Now it seems that question is receiving broader exposure. An Associated Press story raised it in light of New Jersey's new civil union law. I'm sure a few straight people who never thought about the matter before reading the story responded, "I know what you get when two fruits join. A smoothie!"

With Vermont, New Jersey and Connecticut offering civil unions, and more states surely to follow, it's high time to nail down the lingo.

I suppose "civilly united" is accurate. It's just dull. Some people have suggested that if you enter a civil union you're getting "civilized" or "unionized." I like those.
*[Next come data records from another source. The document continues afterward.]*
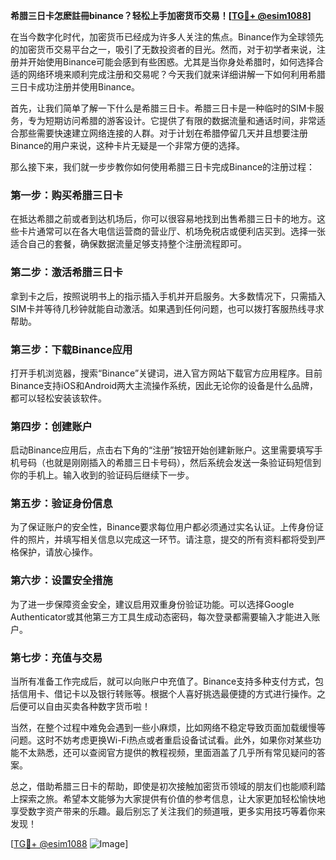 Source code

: **希腊三日卡怎麽註冊binance？轻松上手加密货币交易！[[TG💪+ @esim1088](https://t.me/s/esim1088)]**

在当今数字化时代，加密货币已经成为许多人关注的焦点。Binance作为全球领先的加密货币交易平台之一，吸引了无数投资者的目光。然而，对于初学者来说，注册并开始使用Binance可能会感到有些困惑。尤其是当你身处希腊时，如何选择合适的网络环境来顺利完成注册和交易呢？今天我们就来详细讲解一下如何利用希腊三日卡成功注册并使用Binance。

首先，让我们简单了解一下什么是希腊三日卡。希腊三日卡是一种临时的SIM卡服务，专为短期访问希腊的游客设计。它提供了有限的数据流量和通话时间，非常适合那些需要快速建立网络连接的人群。对于计划在希腊停留几天并且想要注册Binance的用户来说，这种卡片无疑是一个非常方便的选择。

那么接下来，我们就一步步教你如何使用希腊三日卡完成Binance的注册过程：

### 第一步：购买希腊三日卡
在抵达希腊之前或者到达机场后，你可以很容易地找到出售希腊三日卡的地方。这些卡片通常可以在各大电信运营商的营业厅、机场免税店或便利店买到。选择一张适合自己的套餐，确保数据流量足够支持整个注册流程即可。

### 第二步：激活希腊三日卡
拿到卡之后，按照说明书上的指示插入手机并开启服务。大多数情况下，只需插入SIM卡并等待几秒钟就能自动激活。如果遇到任何问题，也可以拨打客服热线寻求帮助。

### 第三步：下载Binance应用
打开手机浏览器，搜索“Binance”关键词，进入官方网站下载官方应用程序。目前Binance支持iOS和Android两大主流操作系统，因此无论你的设备是什么品牌，都可以轻松安装该软件。

### 第四步：创建账户
启动Binance应用后，点击右下角的“注册”按钮开始创建新账户。这里需要填写手机号码（也就是刚刚插入的希腊三日卡号码），然后系统会发送一条验证码短信到你的手机上。输入收到的验证码后继续下一步。

### 第五步：验证身份信息
为了保证账户的安全性，Binance要求每位用户都必须通过实名认证。上传身份证件的照片，并填写相关信息以完成这一环节。请注意，提交的所有资料都将受到严格保护，请放心操作。

### 第六步：设置安全措施
为了进一步保障资金安全，建议启用双重身份验证功能。可以选择Google Authenticator或其他第三方工具生成动态密码，每次登录都需要输入才能进入账户。

### 第七步：充值与交易
当所有准备工作完成后，就可以向账户中充值了。Binance支持多种支付方式，包括信用卡、借记卡以及银行转账等。根据个人喜好挑选最便捷的方式进行操作。之后便可以自由买卖各种数字货币啦！

当然，在整个过程中难免会遇到一些小麻烦，比如网络不稳定导致页面加载缓慢等问题。这时不妨考虑更换Wi-Fi热点或者重启设备试试看。此外，如果你对某些功能不太熟悉，还可以查阅官方提供的教程视频，里面涵盖了几乎所有常见疑问的答案。

总之，借助希腊三日卡的帮助，即使是初次接触加密货币领域的朋友们也能顺利踏上探索之旅。希望本文能够为大家提供有价值的参考信息，让大家更加轻松愉快地享受数字资产带来的乐趣。最后别忘了关注我们的频道哦，更多实用技巧等着你来发现！

[[TG💪+ @esim1088](https://t.me/s/esim1088) ![Image](https://i.postimg.cc/4NQfJmqS/Snipaste-2025-05-13-00-14-12.png)]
Or maybe each member of a civil union should be called a "civilian." And the appropriate attire for the event should be "civvies."

Then again, to join in a civil union could mean you're a "unionist." If you're British, you're a "Union Jack." Or if you're both pursuing your education, you're a "student union."
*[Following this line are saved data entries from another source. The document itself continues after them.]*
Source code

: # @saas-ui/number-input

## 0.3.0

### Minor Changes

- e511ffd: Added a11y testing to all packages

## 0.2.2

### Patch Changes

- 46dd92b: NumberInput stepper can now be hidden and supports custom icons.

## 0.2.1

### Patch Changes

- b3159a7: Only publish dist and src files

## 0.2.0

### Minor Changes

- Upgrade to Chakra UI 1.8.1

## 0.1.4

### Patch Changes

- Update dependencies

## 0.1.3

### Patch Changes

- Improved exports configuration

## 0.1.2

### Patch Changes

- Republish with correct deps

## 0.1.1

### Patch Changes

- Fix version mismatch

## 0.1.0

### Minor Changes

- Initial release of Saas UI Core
Since we're talking about a civil union and not marriage, if your relationship deteriorates, divorce isn't an option. No, if the state of your union is uncivil, then you need to dissolve your civil union. I believe this process will come to be known as "civil war."

Or if you discover that in your union there is no strength, then your friends might also tell you it's time for a "union suit."
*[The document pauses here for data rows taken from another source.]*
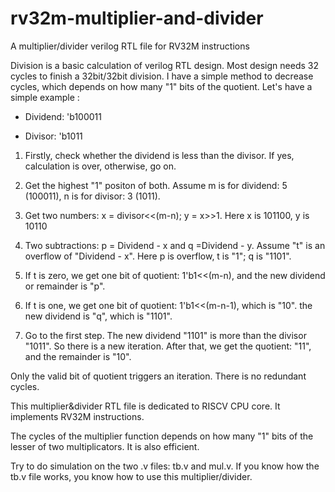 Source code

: # rv32m-multiplier-and-divider
A multiplier/divider verilog RTL file for RV32M instructions 

Division is a basic calculation of verilog RTL design. Most design needs 32 cycles to finish a 32bit/32bit division. I have a simple method to  decrease cycles, which depends on how many "1" bits of the quotient.  Let's have a simple example :

* Dividend:  'b100011

* Divisor: 'b1011

1. Firstly, check whether the dividend is less than the divisor. If yes, calculation is over, otherwise, go on. 

2. Get the highest "1" positon of both. Assume m is for dividend: 5 (100011), n is for divisor: 3 (1011).   

3. Get two numbers: x =  divisor<<(m-n); y = x>>1. Here x is 101100, y is 10110

4. Two subtractions:  p = Dividend - x and  q =Dividend - y. Assume "t" is an overflow of  "Dividend - x". Here p is overflow, t is "1"; q is "1101".

5. If t is zero, we get one bit of quotient: 1'b1<<(m-n), and the new dividend or remainder is "p". 

6. If t is one, we get one bit of quotient: 1'b1<<(m-n-1), which is "10". the new dividend is "q", which is "1101".  

7. Go to the first step. The new dividend "1101" is more than the divisor "1011".  So there is a new iteration. After that, we get the quotient: "11", and the remainder is "10".

Only the valid bit of quotient triggers an iteration.  There is no redundant cycles. 

This multiplier&divider RTL file is dedicated to RISCV CPU core. It implements RV32M instructions. 

The cycles of the multiplier function depends on how many "1" bits of the lesser of two multiplicators. It is also efficient.

Try to do simulation on the two .v files: tb.v and mul.v. If you know how the tb.v file works, you know how to use this multiplier/divider.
The legislative debate in New Jersey focused on language. Lawmakers batted around terms like "spousal partnerships" and "equal benefits" before going with civil unions. I'd have been up nights, straining to extract catchy phrases from those clunkers.

Not that I'm so pleased with civil unions, which I believe marginalize us. New Jersey could've decided on the real deal, marriage, and didn't. But civil unions are a mighty step in the right direction, and will be with us for a good while, so it's appropriate for me to wring the heck out of them.

Which brings me to the next question. What do you call the person with whom you've been united in civilhood?

Jersey girl Veronica Hoff told the AP how she refers to her significant thingee. She doesn't use "spouse" because she and Forest Kairos aren't married, and "partner" is vague. At home they are each other's "cupcake," with "cup" being an acronym for "civil union partner."

"It's a cute nickname," said Hoff. "But if I introduce her to somebody else as my cupcake, it doesn't have a sense of dignity to it."

True. I find "jelly donut" infinitely more dignified.

The phrase "civil union partner" is an awful mouthful, and as romantic as jock itch. "Legal companion?" "Partner before the law?" "Comrade in arms?"

Some couples will go with "wife" and "husband" and "spouse," because they view their civil union as a marriage, or because their choices are so limited. What else is there, besides "partner?" You could use "mate," but that makes me think of sailors or wildlife. By getting a civil union, you've graduated from "girlfriend" or "boyfriend," and "lover" or "sweetie" lack legal gravity.

"Consort?" "Better half?" "Meal ticket?"

It's a problem. But it's a good problem to have. A far cry from the day when the only safe term to use was "friend."

Over ten years ago I met a lesbian who proceeded to introduce me to her "spouse." That struck me then, before gay marriage was on the radar, as an impressive, forceful declaration. Today, that word might still be all she needs-or she might be backing it up by waving a legal document under noses every chance she gets.